● Requirement:
In the listing below, locate the lines that hold "meeting" and copy them.

● Provided records:
--- START ---

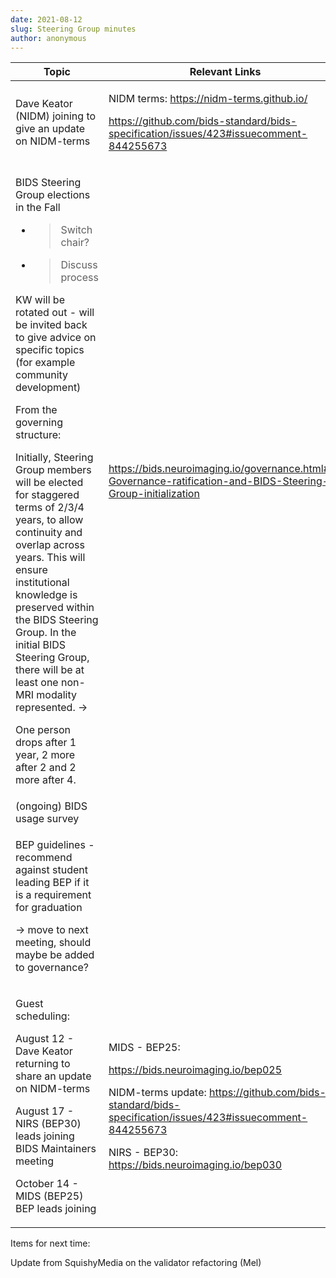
 ```yaml
---
date: 2021-08-12
slug: Steering Group minutes
author: anonymous
---
```








<table>
 <thead>
  <tr class="header">
   <th>
    Topic
   </th>
   <th>
    Relevant Links
   </th>
  </tr>
 </thead>
 <tbody>
  <tr class="odd">
   <td>
    Dave Keator (NIDM) joining to give an update on NIDM-terms
   </td>
   <td>
    <p>
     NIDM terms:
     <a href="https://nidm-terms.github.io/">
      <span class="underline">
       https://nidm-terms.github.io/
      </span>
     </a>
    </p>
    <p>
     <a href="https://github.com/bids-standard/bids-specification/issues/423#issuecomment-844255673">
      <span class="underline">
       https://github.com/bids-standard/bids-specification/issues/423#issuecomment-844255673
      </span>
     </a>
    </p>
   </td>
  </tr>
  <tr class="even">
   <td>
    <p>
     BIDS Steering Group elections in the Fall
    </p>
    <ul>
     <li>
      <blockquote>
       <p>
        Switch chair?
       </p>
      </blockquote>
     </li>
     <li>
      <blockquote>
       <p>
        Discuss process
       </p>
      </blockquote>
     </li>
    </ul>
    <p>
     KW will be rotated out - will be invited back to give advice on specific topics (for example community development)
    </p>
    <p>
     From the governing structure:
    </p>
    <p>
     Initially, Steering Group members will be elected for staggered terms of 2/3/4 years, to allow continuity and overlap across years. This will ensure institutional knowledge is preserved within the BIDS Steering Group. In the initial BIDS Steering Group, there will be at least one non-MRI modality represented. -&gt;
    </p>
    <p>
     One person drops after 1 year, 2 more after 2 and 2 more after 4.
    </p>
   </td>
   <td>
    <a href="https://bids.neuroimaging.io/governance.html#c-Governance-ratification-and-BIDS-Steering-Group-initialization">
     <span class="underline">
      https://bids.neuroimaging.io/governance.html#c-Governance-ratification-and-BIDS-Steering-Group-initialization
     </span>
    </a>
   </td>
  </tr>
  <tr class="odd">
   <td>
    (ongoing) BIDS usage survey
   </td>
   <td>
   </td>
  </tr>
  <tr class="even">
   <td>
    <p>
     BEP guidelines - recommend against student leading BEP if it is a requirement for graduation
    </p>
    <p>
     -&gt; move to next meeting, should maybe be added to governance?
    </p>
   </td>
   <td>
   </td>
  </tr>
  <tr class="odd">
   <td>
    <p>
     Guest scheduling:
    </p>
    <p>
     August 12 - Dave Keator returning to share an update on NIDM-terms
    </p>
    <p>
     August 17 - NIRS (BEP30) leads joining BIDS Maintainers meeting
    </p>
    <p>
     October 14 - MIDS (BEP25) BEP leads joining
    </p>
   </td>
   <td>
    <p>
     MIDS - BEP25:
    </p>
    <p>
     <a href="https://bids.neuroimaging.io/bep025">
      <span class="underline">
       https://bids.neuroimaging.io/bep025
      </span>
     </a>
    </p>
    <p>
     NIDM-terms update:
     <a href="https://github.com/bids-standard/bids-specification/issues/423#issuecomment-844255673">
      <span class="underline">
       https://github.com/bids-standard/bids-specification/issues/423#issuecomment-844255673
      </span>
     </a>
    </p>
    <p>
     NIRS - BEP30:
     <a href="https://bids.neuroimaging.io/bep030">
      <span class="underline">
       https://bids.neuroimaging.io/bep030
      </span>
     </a>
    </p>
   </td>
  </tr>
 </tbody>
</table>

Items for next time:

Update from SquishyMedia on the validator refactoring (Mel)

--- END ---

● Task output:
     -&gt; move to next meeting, should maybe be added to governance?
     August 17 - NIRS (BEP30) leads joining BIDS Maintainers meeting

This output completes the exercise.